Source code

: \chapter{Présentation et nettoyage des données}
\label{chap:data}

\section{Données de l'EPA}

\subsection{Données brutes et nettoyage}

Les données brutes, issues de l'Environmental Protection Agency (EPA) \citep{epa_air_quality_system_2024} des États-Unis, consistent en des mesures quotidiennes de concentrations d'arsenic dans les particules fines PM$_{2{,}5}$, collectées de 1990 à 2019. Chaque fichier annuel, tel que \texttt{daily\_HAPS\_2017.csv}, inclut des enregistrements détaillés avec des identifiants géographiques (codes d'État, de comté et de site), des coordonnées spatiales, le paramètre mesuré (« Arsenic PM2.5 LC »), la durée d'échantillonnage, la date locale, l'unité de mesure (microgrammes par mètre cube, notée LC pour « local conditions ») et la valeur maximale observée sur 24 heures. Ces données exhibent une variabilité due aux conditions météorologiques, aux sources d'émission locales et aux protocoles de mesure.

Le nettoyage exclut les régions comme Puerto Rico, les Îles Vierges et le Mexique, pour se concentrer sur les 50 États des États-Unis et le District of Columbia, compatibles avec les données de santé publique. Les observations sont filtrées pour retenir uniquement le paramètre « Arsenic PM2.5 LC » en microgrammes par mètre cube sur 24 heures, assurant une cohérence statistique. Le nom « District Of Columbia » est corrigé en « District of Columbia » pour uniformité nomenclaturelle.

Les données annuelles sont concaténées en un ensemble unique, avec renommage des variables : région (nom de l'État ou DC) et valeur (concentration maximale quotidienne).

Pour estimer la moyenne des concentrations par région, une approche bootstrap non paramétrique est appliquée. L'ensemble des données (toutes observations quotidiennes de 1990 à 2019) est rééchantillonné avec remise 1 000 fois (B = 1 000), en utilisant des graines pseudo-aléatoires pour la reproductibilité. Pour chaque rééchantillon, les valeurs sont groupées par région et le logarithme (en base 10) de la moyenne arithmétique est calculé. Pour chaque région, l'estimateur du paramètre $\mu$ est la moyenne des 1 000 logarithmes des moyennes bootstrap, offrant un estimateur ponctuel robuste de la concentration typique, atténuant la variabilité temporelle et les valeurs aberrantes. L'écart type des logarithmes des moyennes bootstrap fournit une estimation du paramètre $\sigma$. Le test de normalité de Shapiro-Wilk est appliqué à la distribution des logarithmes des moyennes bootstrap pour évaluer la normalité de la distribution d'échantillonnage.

========================================

What needs to be done>
What is the number of lines in the listing that contain "nettoyage"? State it and nothing more.

Reply>
3